*RECORDS PROVIDED*.
● ● ●

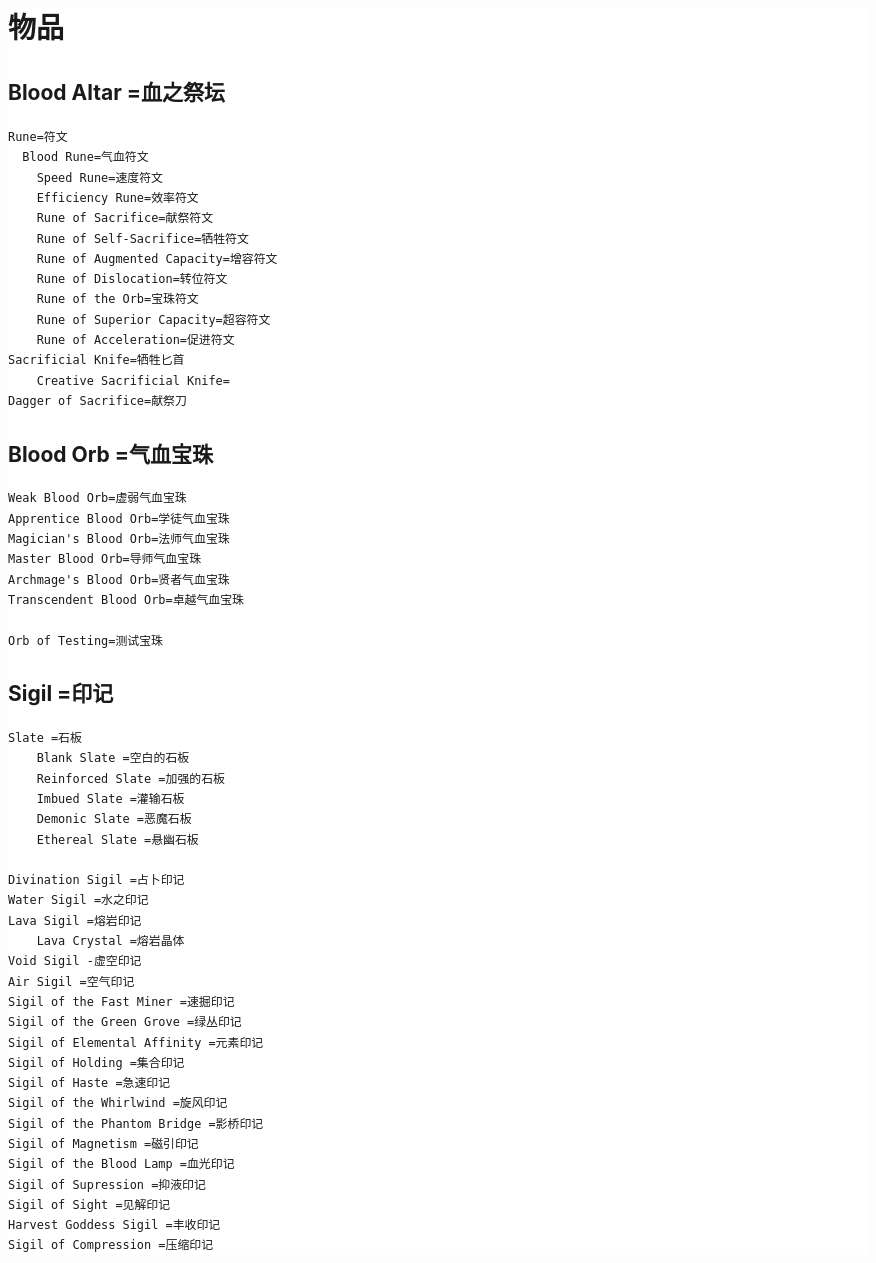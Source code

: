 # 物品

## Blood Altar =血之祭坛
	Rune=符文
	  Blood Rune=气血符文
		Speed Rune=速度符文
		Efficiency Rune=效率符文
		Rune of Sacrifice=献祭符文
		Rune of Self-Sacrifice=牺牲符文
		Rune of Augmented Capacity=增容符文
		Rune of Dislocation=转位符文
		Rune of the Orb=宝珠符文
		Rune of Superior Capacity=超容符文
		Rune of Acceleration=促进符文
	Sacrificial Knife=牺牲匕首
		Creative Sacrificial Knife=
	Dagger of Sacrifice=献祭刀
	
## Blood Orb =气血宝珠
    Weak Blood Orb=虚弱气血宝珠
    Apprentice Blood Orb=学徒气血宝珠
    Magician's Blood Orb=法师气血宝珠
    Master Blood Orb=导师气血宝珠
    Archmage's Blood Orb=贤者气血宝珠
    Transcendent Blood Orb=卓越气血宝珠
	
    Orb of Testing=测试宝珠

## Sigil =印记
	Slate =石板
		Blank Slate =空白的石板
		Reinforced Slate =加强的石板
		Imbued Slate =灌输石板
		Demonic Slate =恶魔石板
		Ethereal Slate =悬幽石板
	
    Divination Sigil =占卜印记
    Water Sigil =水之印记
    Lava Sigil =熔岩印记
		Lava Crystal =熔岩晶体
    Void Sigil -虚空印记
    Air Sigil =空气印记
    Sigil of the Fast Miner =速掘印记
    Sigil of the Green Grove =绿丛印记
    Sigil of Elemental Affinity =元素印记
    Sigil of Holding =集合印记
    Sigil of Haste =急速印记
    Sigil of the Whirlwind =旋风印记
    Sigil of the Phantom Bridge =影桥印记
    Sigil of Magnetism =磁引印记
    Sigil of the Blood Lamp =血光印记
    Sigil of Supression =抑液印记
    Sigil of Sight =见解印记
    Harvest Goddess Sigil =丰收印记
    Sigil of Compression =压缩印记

● ● ●

*WHAT YOU NEED TO DO*. Return the records above exactly as written, but without any of the pictures.

*EXERCISE RESULT*.
Source code

: # 物品

## Blood Altar =血之祭坛
	Rune=符文
	  Blood Rune=气血符文
		Speed Rune=速度符文
		Efficiency Rune=效率符文
		Rune of Sacrifice=献祭符文
		Rune of Self-Sacrifice=牺牲符文
		Rune of Augmented Capacity=增容符文
		Rune of Dislocation=转位符文
		Rune of the Orb=宝珠符文
		Rune of Superior Capacity=超容符文
		Rune of Acceleration=促进符文
	Sacrificial Knife=牺牲匕首
		Creative Sacrificial Knife=
	Dagger of Sacrifice=献祭刀
	
## Blood Orb =气血宝珠
    Weak Blood Orb=虚弱气血宝珠
    Apprentice Blood Orb=学徒气血宝珠
    Magician's Blood Orb=法师气血宝珠
    Master Blood Orb=导师气血宝珠
    Archmage's Blood Orb=贤者气血宝珠
    Transcendent Blood Orb=卓越气血宝珠
	
    Orb of Testing=测试宝珠

## Sigil =印记
	Slate =石板
		Blank Slate =空白的石板
		Reinforced Slate =加强的石板
		Imbued Slate =灌输石板
		Demonic Slate =恶魔石板
		Ethereal Slate =悬幽石板
	
    Divination Sigil =占卜印记
    Water Sigil =水之印记
    Lava Sigil =熔岩印记
		Lava Crystal =熔岩晶体
    Void Sigil -虚空印记
    Air Sigil =空气印记
    Sigil of the Fast Miner =速掘印记
    Sigil of the Green Grove =绿丛印记
    Sigil of Elemental Affinity =元素印记
    Sigil of Holding =集合印记
    Sigil of Haste =急速印记
    Sigil of the Whirlwind =旋风印记
    Sigil of the Phantom Bridge =影桥印记
    Sigil of Magnetism =磁引印记
    Sigil of the Blood Lamp =血光印记
    Sigil of Supression =抑液印记
    Sigil of Sight =见解印记
    Harvest Goddess Sigil =丰收印记
    Sigil of Compression =压缩印记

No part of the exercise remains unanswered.